Kirkus Reviews QR Code
THE SPIDER AND THE FLY by Mary Howitt Kirkus Star

THE SPIDER AND THE FLY

by Mary Howitt & illustrated by Tony DiTerlizzi

Pub Date: Sept. 1st, 2002
ISBN: 978-0-689-85289-3
Publisher: Simon & Schuster

“ ‘Will you walk into my parlor?’ / said the Spider to the Fly.” Howitt’s 1829 cautionary poem is realized here in full cinematic fashion.

Delightfully ghoulish full-bleed black-and-white spreads are rendered in gouache and pencil, and reproduced in silver-and-black duotone, resulting in images that recall the slightly fuzzy-edged figures from old black-and-white horror movies. The typeface and occasional framed text pages heighten this effect by evoking silent-movie titles. The setting is a dustily gothic attic in which DiTerlizzi’s (Alien and Possum: Friends No Matter What, p. 494, etc.) “camera” never rests, zooming in, out, up, and down in a dazzling series of perspectives as a top-hatted and bespatted spider romances a naïve flapper fly. Her protestations in the face of his overtures grow ever weaker, and despite the warnings of the ghostly figures of past victims (one brandishes a knife and fork while another points urgently at The Joy of Cooking Bugs), she goes to her inevitable doom. The illustrations embrace the primness of the poem—the wide-eyed fly is the very picture of a bygone innocence—but introduce a wealth of detail that adds a thick layer of humor. Aside from the aforementioned ghosts, evidence of the spider’s predilections abounds: in his parlor, he relaxes with his feet up on a very dead ladybug stool with X’s for eyes.

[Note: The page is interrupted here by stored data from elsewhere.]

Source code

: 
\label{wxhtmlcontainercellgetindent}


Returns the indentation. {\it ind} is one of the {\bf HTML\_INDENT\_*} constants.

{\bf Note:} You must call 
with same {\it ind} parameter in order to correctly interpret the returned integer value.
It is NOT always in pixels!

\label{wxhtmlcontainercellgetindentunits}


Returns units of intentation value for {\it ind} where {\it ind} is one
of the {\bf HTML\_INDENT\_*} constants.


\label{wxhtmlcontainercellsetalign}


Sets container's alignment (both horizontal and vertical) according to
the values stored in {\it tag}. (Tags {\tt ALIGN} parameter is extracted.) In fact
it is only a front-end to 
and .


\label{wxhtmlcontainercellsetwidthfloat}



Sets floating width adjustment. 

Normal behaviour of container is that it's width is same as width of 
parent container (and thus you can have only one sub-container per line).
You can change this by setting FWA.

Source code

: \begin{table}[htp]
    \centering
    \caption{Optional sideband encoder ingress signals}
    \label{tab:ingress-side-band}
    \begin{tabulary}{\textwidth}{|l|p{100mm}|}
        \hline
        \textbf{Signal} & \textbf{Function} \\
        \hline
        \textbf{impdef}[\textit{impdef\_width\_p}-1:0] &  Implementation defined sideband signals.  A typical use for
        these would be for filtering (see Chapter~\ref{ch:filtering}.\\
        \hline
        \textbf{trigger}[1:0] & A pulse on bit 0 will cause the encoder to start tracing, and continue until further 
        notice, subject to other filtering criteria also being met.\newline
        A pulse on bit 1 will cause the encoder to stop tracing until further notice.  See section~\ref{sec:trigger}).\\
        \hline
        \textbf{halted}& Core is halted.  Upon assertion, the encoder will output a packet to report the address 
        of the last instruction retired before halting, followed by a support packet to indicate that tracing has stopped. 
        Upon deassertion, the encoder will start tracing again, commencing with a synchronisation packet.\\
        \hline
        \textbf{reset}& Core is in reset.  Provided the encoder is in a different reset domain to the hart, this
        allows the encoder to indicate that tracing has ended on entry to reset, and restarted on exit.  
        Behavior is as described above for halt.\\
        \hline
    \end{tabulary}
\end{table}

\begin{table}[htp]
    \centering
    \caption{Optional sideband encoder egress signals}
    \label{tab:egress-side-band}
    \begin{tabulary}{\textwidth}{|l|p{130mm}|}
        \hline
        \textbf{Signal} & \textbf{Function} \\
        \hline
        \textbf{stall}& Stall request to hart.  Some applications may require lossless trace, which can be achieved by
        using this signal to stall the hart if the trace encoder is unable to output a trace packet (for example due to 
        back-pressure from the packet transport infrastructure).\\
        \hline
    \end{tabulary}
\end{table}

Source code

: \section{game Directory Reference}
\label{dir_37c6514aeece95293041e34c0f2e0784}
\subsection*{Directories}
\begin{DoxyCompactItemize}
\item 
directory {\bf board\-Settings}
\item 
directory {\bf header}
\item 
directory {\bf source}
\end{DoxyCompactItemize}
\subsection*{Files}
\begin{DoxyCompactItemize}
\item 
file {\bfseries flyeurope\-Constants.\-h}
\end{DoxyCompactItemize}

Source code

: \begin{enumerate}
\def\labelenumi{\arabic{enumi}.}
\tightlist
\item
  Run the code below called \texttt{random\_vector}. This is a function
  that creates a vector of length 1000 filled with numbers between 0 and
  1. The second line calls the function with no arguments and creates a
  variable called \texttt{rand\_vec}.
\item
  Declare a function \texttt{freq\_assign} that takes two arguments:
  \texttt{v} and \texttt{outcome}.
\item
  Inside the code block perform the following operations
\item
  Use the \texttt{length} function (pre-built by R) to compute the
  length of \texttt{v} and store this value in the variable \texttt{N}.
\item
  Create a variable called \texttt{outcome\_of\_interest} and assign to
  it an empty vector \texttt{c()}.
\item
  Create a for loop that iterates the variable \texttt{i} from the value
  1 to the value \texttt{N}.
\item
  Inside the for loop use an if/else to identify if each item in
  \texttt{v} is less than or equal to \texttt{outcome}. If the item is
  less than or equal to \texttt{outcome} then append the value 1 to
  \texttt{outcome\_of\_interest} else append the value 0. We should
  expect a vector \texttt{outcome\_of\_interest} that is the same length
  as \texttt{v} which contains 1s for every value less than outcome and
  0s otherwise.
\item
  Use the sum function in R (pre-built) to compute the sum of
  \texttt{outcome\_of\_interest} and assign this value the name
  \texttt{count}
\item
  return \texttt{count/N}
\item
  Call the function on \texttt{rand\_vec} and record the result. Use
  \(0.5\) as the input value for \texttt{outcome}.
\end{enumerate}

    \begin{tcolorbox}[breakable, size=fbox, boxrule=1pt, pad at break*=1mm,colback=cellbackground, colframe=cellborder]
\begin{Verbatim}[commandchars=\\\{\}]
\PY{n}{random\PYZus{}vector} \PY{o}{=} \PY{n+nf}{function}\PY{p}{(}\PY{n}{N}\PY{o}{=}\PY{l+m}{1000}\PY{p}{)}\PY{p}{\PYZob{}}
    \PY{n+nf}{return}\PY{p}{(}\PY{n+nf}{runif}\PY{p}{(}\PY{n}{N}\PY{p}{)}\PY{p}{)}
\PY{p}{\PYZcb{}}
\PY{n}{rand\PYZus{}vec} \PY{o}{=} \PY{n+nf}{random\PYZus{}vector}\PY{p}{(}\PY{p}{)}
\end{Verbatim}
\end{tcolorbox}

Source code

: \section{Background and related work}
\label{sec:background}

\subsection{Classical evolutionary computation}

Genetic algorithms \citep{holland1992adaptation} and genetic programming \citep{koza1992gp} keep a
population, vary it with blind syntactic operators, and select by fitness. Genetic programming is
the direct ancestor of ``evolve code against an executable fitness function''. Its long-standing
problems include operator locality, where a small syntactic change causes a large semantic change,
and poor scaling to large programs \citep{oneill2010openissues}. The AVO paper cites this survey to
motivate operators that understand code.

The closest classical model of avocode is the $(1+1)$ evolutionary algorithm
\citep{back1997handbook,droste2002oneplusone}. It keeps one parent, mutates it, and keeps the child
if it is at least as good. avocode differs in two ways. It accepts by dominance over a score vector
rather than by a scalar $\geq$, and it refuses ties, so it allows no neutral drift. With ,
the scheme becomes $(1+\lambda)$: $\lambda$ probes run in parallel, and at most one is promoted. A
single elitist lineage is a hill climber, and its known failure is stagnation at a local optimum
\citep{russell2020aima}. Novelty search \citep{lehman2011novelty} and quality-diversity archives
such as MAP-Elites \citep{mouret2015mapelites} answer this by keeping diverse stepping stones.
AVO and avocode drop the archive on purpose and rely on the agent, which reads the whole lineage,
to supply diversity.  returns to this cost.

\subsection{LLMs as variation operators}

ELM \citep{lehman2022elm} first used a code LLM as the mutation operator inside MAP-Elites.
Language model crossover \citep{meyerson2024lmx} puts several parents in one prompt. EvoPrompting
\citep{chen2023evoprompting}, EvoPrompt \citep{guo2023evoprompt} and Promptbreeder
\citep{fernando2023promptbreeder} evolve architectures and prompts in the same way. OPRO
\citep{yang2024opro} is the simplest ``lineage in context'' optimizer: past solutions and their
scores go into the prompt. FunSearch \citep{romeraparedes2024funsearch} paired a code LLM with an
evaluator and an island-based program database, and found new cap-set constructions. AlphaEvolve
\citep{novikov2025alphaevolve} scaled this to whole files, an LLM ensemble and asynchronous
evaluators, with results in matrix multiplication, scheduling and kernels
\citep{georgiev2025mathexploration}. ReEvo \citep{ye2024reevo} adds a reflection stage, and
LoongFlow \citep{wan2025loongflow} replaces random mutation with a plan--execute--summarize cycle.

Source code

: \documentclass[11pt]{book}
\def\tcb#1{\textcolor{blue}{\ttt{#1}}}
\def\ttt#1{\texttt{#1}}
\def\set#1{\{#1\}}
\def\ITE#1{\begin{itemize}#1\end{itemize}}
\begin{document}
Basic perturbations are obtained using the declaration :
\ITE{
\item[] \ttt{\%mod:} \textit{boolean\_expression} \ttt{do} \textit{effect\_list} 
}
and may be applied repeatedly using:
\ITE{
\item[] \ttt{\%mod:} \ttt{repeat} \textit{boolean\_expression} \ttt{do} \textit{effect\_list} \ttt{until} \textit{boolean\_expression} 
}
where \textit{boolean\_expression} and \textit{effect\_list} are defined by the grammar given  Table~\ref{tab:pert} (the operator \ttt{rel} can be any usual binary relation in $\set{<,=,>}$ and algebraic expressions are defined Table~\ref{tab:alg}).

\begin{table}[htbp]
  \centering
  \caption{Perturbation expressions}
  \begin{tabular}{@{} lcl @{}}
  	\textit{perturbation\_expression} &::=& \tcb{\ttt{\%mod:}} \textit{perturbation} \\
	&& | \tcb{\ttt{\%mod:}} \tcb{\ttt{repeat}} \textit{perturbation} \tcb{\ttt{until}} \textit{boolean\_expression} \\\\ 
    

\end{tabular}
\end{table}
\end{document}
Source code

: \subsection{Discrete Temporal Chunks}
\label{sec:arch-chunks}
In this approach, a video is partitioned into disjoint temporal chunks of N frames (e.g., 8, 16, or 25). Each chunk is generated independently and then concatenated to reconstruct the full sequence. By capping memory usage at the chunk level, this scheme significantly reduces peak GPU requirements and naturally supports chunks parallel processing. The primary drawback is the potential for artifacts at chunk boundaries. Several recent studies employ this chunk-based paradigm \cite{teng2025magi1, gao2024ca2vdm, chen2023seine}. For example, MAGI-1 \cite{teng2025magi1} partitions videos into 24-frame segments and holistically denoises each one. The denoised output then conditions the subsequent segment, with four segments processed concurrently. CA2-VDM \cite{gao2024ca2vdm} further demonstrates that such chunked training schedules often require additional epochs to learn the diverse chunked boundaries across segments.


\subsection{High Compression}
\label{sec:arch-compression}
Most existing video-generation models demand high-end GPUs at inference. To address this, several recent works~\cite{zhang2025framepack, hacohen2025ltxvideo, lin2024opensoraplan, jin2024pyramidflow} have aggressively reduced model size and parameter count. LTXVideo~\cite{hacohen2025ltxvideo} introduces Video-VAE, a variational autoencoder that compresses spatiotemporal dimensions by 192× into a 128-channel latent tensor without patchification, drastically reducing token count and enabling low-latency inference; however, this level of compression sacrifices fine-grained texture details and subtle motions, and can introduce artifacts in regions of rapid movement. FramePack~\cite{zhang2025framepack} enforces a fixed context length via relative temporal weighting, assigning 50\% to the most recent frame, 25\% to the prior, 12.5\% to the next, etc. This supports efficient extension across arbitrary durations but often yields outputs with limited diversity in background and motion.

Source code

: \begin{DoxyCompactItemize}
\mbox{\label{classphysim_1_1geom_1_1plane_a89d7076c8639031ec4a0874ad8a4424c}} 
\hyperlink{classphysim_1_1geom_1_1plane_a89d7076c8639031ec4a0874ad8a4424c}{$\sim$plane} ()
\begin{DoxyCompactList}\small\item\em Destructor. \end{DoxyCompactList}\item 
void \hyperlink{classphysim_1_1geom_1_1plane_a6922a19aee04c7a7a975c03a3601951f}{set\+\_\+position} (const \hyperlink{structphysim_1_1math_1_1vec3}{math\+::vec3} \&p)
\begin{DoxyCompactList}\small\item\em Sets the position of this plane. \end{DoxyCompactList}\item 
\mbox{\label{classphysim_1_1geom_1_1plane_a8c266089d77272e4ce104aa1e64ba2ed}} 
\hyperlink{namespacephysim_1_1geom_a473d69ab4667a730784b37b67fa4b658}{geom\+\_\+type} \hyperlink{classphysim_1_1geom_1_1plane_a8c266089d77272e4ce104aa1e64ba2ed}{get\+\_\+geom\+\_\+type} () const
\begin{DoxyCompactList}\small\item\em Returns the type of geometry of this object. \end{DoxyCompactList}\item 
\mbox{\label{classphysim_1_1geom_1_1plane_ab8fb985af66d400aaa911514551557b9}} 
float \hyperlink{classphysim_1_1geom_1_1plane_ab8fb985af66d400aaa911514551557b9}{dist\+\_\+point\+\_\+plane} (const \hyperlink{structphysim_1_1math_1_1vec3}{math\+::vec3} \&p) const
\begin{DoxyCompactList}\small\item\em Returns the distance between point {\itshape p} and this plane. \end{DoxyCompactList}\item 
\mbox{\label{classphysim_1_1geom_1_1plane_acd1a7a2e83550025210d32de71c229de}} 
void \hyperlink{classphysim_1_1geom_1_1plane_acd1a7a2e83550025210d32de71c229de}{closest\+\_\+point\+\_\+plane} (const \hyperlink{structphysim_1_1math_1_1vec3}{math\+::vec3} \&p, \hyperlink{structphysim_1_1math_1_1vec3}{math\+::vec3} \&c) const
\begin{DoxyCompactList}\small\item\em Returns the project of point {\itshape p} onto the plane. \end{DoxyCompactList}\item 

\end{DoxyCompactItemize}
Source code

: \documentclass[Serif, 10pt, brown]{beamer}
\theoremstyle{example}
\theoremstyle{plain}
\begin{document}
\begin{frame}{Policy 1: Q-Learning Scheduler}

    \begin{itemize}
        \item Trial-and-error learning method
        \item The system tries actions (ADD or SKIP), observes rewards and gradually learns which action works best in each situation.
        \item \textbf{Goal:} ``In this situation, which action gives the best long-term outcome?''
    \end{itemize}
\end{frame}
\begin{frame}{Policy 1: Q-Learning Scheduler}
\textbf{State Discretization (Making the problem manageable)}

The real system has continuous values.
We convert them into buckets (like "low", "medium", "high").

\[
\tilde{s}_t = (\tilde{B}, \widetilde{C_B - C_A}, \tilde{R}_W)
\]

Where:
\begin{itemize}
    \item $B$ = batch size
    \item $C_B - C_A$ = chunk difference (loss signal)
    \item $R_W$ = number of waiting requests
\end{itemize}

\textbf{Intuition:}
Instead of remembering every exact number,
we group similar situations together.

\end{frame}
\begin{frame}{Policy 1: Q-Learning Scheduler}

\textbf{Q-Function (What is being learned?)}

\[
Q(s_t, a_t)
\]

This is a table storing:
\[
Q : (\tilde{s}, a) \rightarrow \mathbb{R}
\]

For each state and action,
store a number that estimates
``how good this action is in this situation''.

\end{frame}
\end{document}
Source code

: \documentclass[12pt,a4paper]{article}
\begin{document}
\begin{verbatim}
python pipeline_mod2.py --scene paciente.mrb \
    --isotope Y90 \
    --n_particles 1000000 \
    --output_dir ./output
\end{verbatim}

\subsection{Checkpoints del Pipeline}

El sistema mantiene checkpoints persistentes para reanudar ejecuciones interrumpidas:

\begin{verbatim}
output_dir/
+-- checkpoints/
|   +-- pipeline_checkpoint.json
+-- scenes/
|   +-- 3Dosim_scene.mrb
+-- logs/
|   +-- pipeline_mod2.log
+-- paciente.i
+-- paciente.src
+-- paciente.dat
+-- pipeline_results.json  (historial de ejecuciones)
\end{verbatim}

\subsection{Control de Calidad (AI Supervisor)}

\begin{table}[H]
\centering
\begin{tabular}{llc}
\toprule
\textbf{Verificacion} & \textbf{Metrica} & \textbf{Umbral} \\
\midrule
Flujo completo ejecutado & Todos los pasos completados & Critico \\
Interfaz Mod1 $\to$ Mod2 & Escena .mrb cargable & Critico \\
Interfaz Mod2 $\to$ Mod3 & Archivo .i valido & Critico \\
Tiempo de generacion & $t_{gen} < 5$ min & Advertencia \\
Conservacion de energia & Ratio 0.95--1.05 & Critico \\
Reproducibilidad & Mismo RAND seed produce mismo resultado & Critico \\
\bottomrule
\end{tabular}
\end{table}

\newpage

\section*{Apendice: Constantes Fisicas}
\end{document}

A tongue-in-cheek “letter” from the spider follows the poem, in which he exhorts readers to “be advised that spiders are not the only hunters and bugs are not the only victims.”

This cautionary intrusion serves to explicate the metaphor for concretely minded readers, but the message is not likely to diminish their pleasure in the grisly doings one bit.